◆ YOUR ASSIGNMENT ◆
Print the data that follows again, keeping every line exact.

:: EXERCISE MATERIAL ::

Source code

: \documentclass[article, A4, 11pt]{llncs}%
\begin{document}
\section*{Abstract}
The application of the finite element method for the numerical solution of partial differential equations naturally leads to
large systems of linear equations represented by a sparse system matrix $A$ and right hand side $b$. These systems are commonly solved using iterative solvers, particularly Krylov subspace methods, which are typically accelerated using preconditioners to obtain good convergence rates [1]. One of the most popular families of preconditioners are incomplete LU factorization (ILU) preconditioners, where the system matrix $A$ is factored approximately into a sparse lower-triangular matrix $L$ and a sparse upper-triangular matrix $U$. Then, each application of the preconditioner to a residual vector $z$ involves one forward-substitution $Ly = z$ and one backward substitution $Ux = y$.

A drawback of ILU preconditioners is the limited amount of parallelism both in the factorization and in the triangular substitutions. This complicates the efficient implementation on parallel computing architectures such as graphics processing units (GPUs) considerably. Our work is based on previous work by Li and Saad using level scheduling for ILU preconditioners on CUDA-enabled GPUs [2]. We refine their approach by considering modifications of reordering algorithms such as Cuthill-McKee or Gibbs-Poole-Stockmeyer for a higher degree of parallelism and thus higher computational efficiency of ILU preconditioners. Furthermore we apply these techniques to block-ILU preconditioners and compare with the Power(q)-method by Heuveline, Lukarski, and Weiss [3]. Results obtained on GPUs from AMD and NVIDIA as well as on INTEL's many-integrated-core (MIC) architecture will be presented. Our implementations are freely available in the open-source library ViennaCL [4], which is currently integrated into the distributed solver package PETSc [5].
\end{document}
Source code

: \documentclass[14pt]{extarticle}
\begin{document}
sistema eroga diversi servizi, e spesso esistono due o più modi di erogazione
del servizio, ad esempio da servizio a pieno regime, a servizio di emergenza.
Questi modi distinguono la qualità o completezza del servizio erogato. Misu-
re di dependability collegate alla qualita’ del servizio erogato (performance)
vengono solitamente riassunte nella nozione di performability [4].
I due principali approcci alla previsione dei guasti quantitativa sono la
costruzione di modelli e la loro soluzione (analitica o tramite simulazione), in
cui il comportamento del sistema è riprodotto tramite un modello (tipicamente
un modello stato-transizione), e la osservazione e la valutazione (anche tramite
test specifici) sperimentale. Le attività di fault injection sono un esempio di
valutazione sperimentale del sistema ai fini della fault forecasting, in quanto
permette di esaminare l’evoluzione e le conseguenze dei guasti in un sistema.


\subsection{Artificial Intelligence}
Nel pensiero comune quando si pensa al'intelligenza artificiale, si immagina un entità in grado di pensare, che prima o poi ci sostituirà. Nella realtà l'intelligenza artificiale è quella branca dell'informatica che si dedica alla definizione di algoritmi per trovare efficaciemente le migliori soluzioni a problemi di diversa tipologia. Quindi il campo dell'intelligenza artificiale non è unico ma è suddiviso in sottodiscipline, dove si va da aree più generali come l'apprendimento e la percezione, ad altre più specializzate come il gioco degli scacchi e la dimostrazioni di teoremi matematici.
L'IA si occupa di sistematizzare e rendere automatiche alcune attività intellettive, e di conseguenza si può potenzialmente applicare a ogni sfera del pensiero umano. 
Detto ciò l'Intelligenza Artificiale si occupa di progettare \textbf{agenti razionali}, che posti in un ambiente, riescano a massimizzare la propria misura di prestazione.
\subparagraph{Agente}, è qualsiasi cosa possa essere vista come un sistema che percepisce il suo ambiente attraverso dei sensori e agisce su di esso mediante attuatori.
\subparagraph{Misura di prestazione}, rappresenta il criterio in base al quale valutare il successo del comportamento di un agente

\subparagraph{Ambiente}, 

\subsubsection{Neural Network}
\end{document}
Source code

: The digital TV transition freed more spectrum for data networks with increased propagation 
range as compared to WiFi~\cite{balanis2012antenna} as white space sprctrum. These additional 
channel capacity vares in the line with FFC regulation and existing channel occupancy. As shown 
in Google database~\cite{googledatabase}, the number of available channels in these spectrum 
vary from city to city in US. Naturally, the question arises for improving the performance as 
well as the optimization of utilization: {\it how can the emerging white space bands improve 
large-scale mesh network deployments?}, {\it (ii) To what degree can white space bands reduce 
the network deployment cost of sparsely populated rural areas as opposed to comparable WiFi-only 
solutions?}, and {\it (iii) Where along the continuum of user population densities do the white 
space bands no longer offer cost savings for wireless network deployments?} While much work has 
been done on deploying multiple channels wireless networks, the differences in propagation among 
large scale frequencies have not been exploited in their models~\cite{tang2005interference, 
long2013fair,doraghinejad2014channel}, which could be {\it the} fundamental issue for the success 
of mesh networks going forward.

:::

◆ OUTPUT OF THE EXERCISE ◆
Source code

: \documentclass[article, A4, 11pt]{llncs}%
\begin{document}
\section*{Abstract}
The application of the finite element method for the numerical solution of partial differential equations naturally leads to
large systems of linear equations represented by a sparse system matrix $A$ and right hand side $b$. These systems are commonly solved using iterative solvers, particularly Krylov subspace methods, which are typically accelerated using preconditioners to obtain good convergence rates [1]. One of the most popular families of preconditioners are incomplete LU factorization (ILU) preconditioners, where the system matrix $A$ is factored approximately into a sparse lower-triangular matrix $L$ and a sparse upper-triangular matrix $U$. Then, each application of the preconditioner to a residual vector $z$ involves one forward-substitution $Ly = z$ and one backward substitution $Ux = y$.

A drawback of ILU preconditioners is the limited amount of parallelism both in the factorization and in the triangular substitutions. This complicates the efficient implementation on parallel computing architectures such as graphics processing units (GPUs) considerably. Our work is based on previous work by Li and Saad using level scheduling for ILU preconditioners on CUDA-enabled GPUs [2]. We refine their approach by considering modifications of reordering algorithms such as Cuthill-McKee or Gibbs-Poole-Stockmeyer for a higher degree of parallelism and thus higher computational efficiency of ILU preconditioners. Furthermore we apply these techniques to block-ILU preconditioners and compare with the Power(q)-method by Heuveline, Lukarski, and Weiss [3]. Results obtained on GPUs from AMD and NVIDIA as well as on INTEL's many-integrated-core (MIC) architecture will be presented. Our implementations are freely available in the open-source library ViennaCL [4], which is currently integrated into the distributed solver package PETSc [5].
\end{document}
Source code

: \documentclass[14pt]{extarticle}
\begin{document}
sistema eroga diversi servizi, e spesso esistono due o più modi di erogazione
del servizio, ad esempio da servizio a pieno regime, a servizio di emergenza.
Questi modi distinguono la qualità o completezza del servizio erogato. Misu-
re di dependability collegate alla qualita’ del servizio erogato (performance)
vengono solitamente riassunte nella nozione di performability [4].
I due principali approcci alla previsione dei guasti quantitativa sono la
costruzione di modelli e la loro soluzione (analitica o tramite simulazione), in
cui il comportamento del sistema è riprodotto tramite un modello (tipicamente
un modello stato-transizione), e la osservazione e la valutazione (anche tramite
test specifici) sperimentale. Le attività di fault injection sono un esempio di
valutazione sperimentale del sistema ai fini della fault forecasting, in quanto
permette di esaminare l’evoluzione e le conseguenze dei guasti in un sistema.


\subsection{Artificial Intelligence}
Nel pensiero comune quando si pensa al'intelligenza artificiale, si immagina un entità in grado di pensare, che prima o poi ci sostituirà. Nella realtà l'intelligenza artificiale è quella branca dell'informatica che si dedica alla definizione di algoritmi per trovare efficaciemente le migliori soluzioni a problemi di diversa tipologia. Quindi il campo dell'intelligenza artificiale non è unico ma è suddiviso in sottodiscipline, dove si va da aree più generali come l'apprendimento e la percezione, ad altre più specializzate come il gioco degli scacchi e la dimostrazioni di teoremi matematici.
L'IA si occupa di sistematizzare e rendere automatiche alcune attività intellettive, e di conseguenza si può potenzialmente applicare a ogni sfera del pensiero umano. 
Detto ciò l'Intelligenza Artificiale si occupa di progettare \textbf{agenti razionali}, che posti in un ambiente, riescano a massimizzare la propria misura di prestazione.
\subparagraph{Agente}, è qualsiasi cosa possa essere vista come un sistema che percepisce il suo ambiente attraverso dei sensori e agisce su di esso mediante attuatori.
\subparagraph{Misura di prestazione}, rappresenta il criterio in base al quale valutare il successo del comportamento di un agente

\subparagraph{Ambiente}, 

\subsubsection{Neural Network}
\end{document}
Source code

: The digital TV transition freed more spectrum for data networks with increased propagation 
range as compared to WiFi~\cite{balanis2012antenna} as white space sprctrum. These additional 
channel capacity vares in the line with FFC regulation and existing channel occupancy. As shown 
in Google database~\cite{googledatabase}, the number of available channels in these spectrum 
vary from city to city in US. Naturally, the question arises for improving the performance as 
well as the optimization of utilization: {\it how can the emerging white space bands improve 
large-scale mesh network deployments?}, {\it (ii) To what degree can white space bands reduce 
the network deployment cost of sparsely populated rural areas as opposed to comparable WiFi-only 
solutions?}, and {\it (iii) Where along the continuum of user population densities do the white 
space bands no longer offer cost savings for wireless network deployments?} While much work has 
been done on deploying multiple channels wireless networks, the differences in propagation among 
large scale frequencies have not been exploited in their models~\cite{tang2005interference, 
long2013fair,doraghinejad2014channel}, which could be {\it the} fundamental issue for the success 
of mesh networks going forward.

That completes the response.